I understand the draw of network effects. That's why larger federated instances of code hosts are going to be more popular than smaller instances. We really need a mix -- smaller instances to be easy to host and autonomous, larger instances to draw people away from even more gigantic code silos. We can't get away from network effects (just like the War on Drugs will never work) but we can make them easier and less troublesome (or safer) to deal with.

Finally, the Original is trashed, and the SABOTage is complete. This has happened with Python against Python 2, despite protests from seasoned and professional developers, it was deliberately attempted with Systemd against not just sysvinit but ALL alternatives -- Free software acts like proprietary software when it treats the existence of alternatives as a problem to be solved. I personally never trust a project with developers as arrogant as that.

I should thank Roy for inspiring this article, today he made what I consider a minor error in sharing this:

"Kushal Das: A few new generation command line tools" #cli #freesw #gnu #linux

"New generation" indeed. (Original Trashed). Let's look at what these "new generation" command line tools are like:

"...ripgrep was the first Rust tool I started using daily as a replacement for grep"

Great! a GitHub-based tool written in Rust, which is also GitHub-based. Not unlike this illustrative effort to recreated GNU coreutils in Rust: https://github.com/uutils/coreutils

"Cross-platform Rust rewrite of the GNU coreutils" -- and what's the license?

"uutils/coreutils is licensed under the MIT License"

"A short and simple permissive license with conditions only requiring preservation of copyright and license notices. Licensed works, modifications, and larger works may be distributed under different terms and without source code."

"And without source code." Steal, Add Bloat, Original Trashed.

But there are still more little goodies from GitCrap that inspired this article:

"...exa is the replacement for ls."

Oh good, I was hoping to replace a standard GNU tool with something from Microsoft GitHub. Wonderful.

"...bat is the one stop replacement for cat and less."

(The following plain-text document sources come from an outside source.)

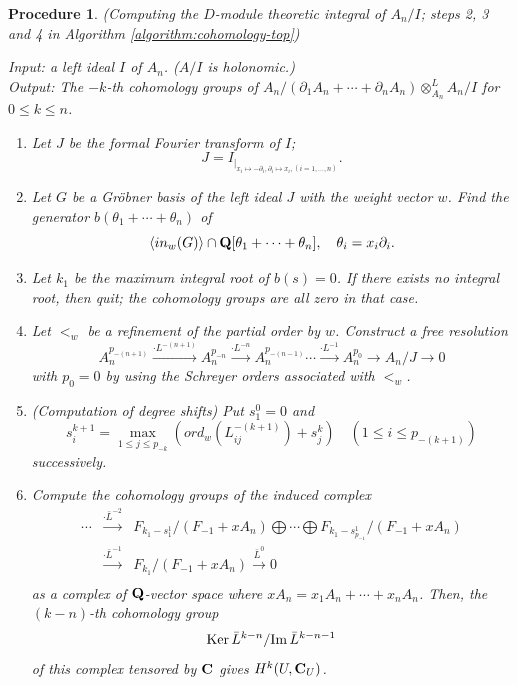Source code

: \documentclass[12pt]{article}
\def\pd#1{ \partial_{#1} }
\def\C{{\bf C}}
\def\Q{{\bf Q}}
\newtheorem{procedure}[theorem]{Procedure}
\begin{document}
\begin{procedure}
\rm \label{procedure:integral}
\cite{OakuAdvance2} (Computing the $D$-module theoretic integral of $A_n/I$;
steps 2, 3 and 4 in Algorithm \ref{algorithm:cohomology-top})

\noindent
Input: a left ideal $I$ of $A_n$. ($A/I$ is holonomic.)\\
Output: The $-k$-th cohomology groups of 
$ A_n/(\pd{1} A_n + \cdots + \pd{n} A_n) \otimes_{A_n}^L A_n/I $ 
for $0 \leq k \leq n$.

		
\begin{enumerate}
\item
Let $J$ be the formal Fourier transform of $I$;
$$  J = I_{|_{ x_i \mapsto -\pd{i}, \pd{i} \mapsto x_i, (i=1, \ldots, n)}}. $$

\item  Let $G$ be a Gr\"obner basis of the left ideal $J$
with the weight vector $w$.
Find the generator
$ b(\theta_1 + \cdots + \theta_n) $
of
$$\langle in_w(G) \rangle \cap \Q[\theta_1+ \cdots + \theta_n], \quad
  \theta_i = x_i \pd{i}.
$$
\item
Let $k_1$ be the maximum integral root of $b(s)=0$.
If there exists no integral root, then quit; 
the cohomology groups are all zero in that case. 
\item
Let $<_w$ be a refinement of the partial order by $w$.
Construct a free resolution 
$$    A_n^{p_{-(n+1)}}
      \stackrel{\cdot L^{-(n+1)}}{\longrightarrow}    A_n^{p_{-n}}
      \stackrel{\cdot L^{-n}}{\longrightarrow} A_n^{p_{-(n-1)}}
      \cdots 
      \stackrel{\cdot L^{-1}}{\rightarrow} 
      A_n^{p_0} \rightarrow A_n/J \rightarrow 0
$$
with $p_0 = 0$ 
by using the Schreyer orders associated with $<_w$.  
\item (Computation of degree shifts)
Put $s_1^0 = 0$ and
$$
  s_i^{k+1} = \max_{1\leq j\leq p_{-k}}\left(
      ord_w(L^{-(k+1)}_{ij}) + s_j^k  \right) \quad (1 \leq i \leq p_{-(k+1)})
$$
successively. 
\item
Compute the cohomology groups of the induced complex 
$$
\begin{array}{ccc}
 \cdots 
 &\stackrel{\cdot {\bar L}^{-2}}{\longrightarrow}&
 F_{k_1-s_1^1}/( F_{-1} + x A_n ) \bigoplus \cdots \bigoplus
 F_{k_1-s_{p_{-1}}^1}/( F_{-1} + x A_n)          \\
&\stackrel{\cdot {\bar L}^{-1}}{\longrightarrow}&
 F_{k_1}/ ( F_{-1} + xA_n )
 \stackrel{\bar L^0}{\rightarrow} 0 \\
\end{array}
$$
as a complex of $\Q$-vector space
where $x A_n = x_1 A_n + \cdots + x_n A_n $.
Then, the $(k-n)$-th cohomology group
$$ {\rm Ker}\, {\bar L}^{k-n}/
   {\rm Im}\, {\bar L}^{k-n-1}$$
of this complex tensored by ${\bf C}$ gives 
$H^k(U,\C_U)$.
\end{enumerate}
\end{procedure}
\end{document}
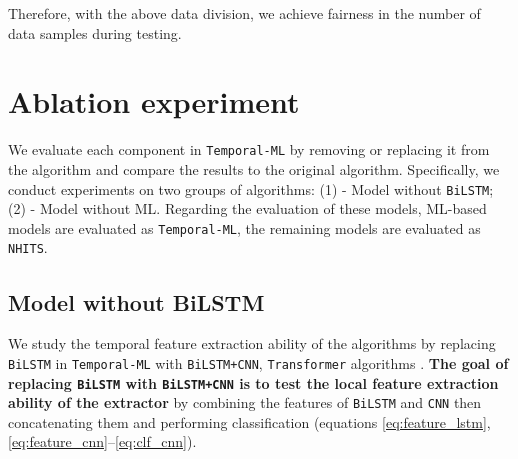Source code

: Therefore, with the above data division, we achieve fairness in the number of data samples during testing.

\section{Ablation experiment}
\label{sec:ab_ex}



We evaluate each component in \verb|Temporal-ML| by removing or replacing it from the algorithm and compare the results to the original algorithm. Specifically, we conduct experiments on two groups of algorithms: (1) - Model without \verb|BiLSTM|; (2) - Model without ML. Regarding the evaluation of these models, ML-based models are evaluated as \verb|Temporal-ML|, the remaining models are evaluated as \verb|NHITS|.

\subsection{Model without BiLSTM}
\label{subsec:ablation_lstm}


We study the temporal feature extraction ability of the algorithms by replacing \verb|BiLSTM| in \verb|Temporal-ML| with \verb|BiLSTM+CNN|, \verb|Transformer| algorithms \cite{vaswani2017attention}. \textbf{The goal of replacing \Verb|BiLSTM| with \Verb|BiLSTM+CNN| is to test the local feature extraction ability of the extractor} by combining the features of \verb|BiLSTM| and \verb|CNN| then concatenating them and performing classification (equations \ref{eq:feature_lstm}, \ref{eq:feature_cnn}–\ref{eq:clf_cnn}).

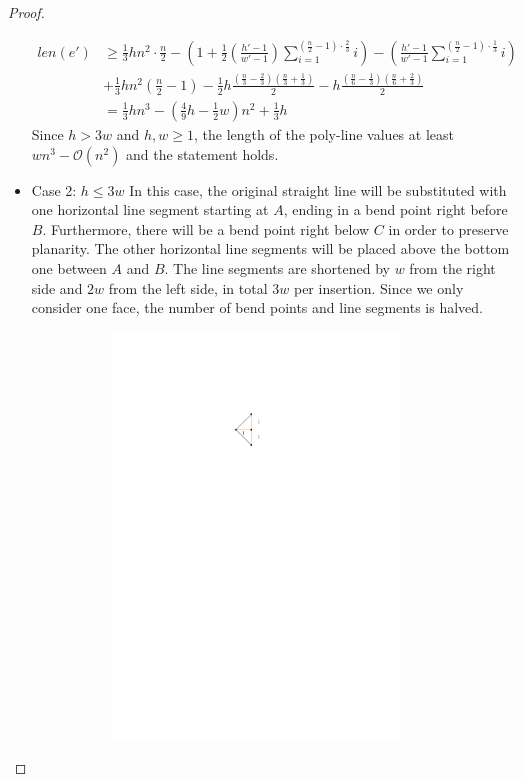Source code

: \begin{proof}
\begin{itemize}
		\begin{align}
			len(e') &\geq \frac{1}{3}hn^2\cdot \frac{n}{2}-\left(1+\frac{1}{2}\left(\frac{h'-1}{w'-1}\right)\sum_{i=1}^{\left(\frac{n}{2}-1\right)\cdot\frac{2}{3}}i\right)-\left(\frac{h'-1}{w'-1}\sum_{i=1}^{\left(\frac{n}{2}-1\right)\cdot\frac{1}{3}}i\right)\label{eq:vertical}\\
			&+ \frac{1}{3}hn^2\left(\frac{n}{2}-1\right)-\frac{1}{2}h\frac{\left(\frac{n}{3}-\frac{2}{3}\right)\left(\frac{n}{3}+\frac{1}{3} \right)}{2}-h\frac{\left(\frac{n}{6}-\frac{1}{3}\right)\left(\frac{n}{6}+\frac{2}{3}\right)}{2}\label{eq:vertical-connectors}\\
			&=\frac{1}{3}hn^3-\left(\frac{4}{9}h-\frac{1}{2}w\right)n^2+\frac{1}{3}h
		\end{align}
	Since $h>3w$ and $h,w\geq1$, the length of the poly-line values at least $wn^3-\mathcal{O}(n^2)$ and the statement holds.
		\item Case 2: $h \leq 3w$
	In this case, the original straight line will be substituted with one horizontal line segment starting at $A$, ending in a bend point right before $B$. Furthermore, there will be a bend point right below $C$ in order to preserve planarity. The other horizontal line segments will be placed above the bottom one between $A$ and $B$. The line segments are shortened by $w$ from the right side and $2w$ from the left side, in total $3w$ per insertion. Since we only consider one face, the number of bend points and line segments is halved. 
	\begin{figure}[H]
		\centering
		\begin{subfigure}{0.6\linewidth}
			\centering
			\includegraphics[width=0.9\textwidth,page=9]{drawings/maximal_planar.pdf}

\end{subfigure}
\end{figure}
\end{itemize}
\end{proof}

It's difficult for me to get excited about these "next generation" tools, when I spent several years working to GET AWAY from Microsoft, and they want me to get all my software from GitHub. If I wanted to get all my software from Microsoft and the rest of GIAFAM, I'd just use Windows.

And speaking of, the coup continues this week, with the new COO at Microzilla: Adam Seligman -- "formerly of Google, Salesforce, and Microsoft."

GREAT! That's also how they gradually took over Nokia, Apache Software Foundation and became the boss of Linus. [Editor's note: Even the COO of GitHub now bosses Linus]

Of course I don't really blame Roy for sharing that link -- there are several ways he ends up with stuff like that, and just as often it comes with a warning or complaint that it needs to #deletegithub. And if this article helps, the link surely inspired it. Much worse than the link itself is the mess that it leads to.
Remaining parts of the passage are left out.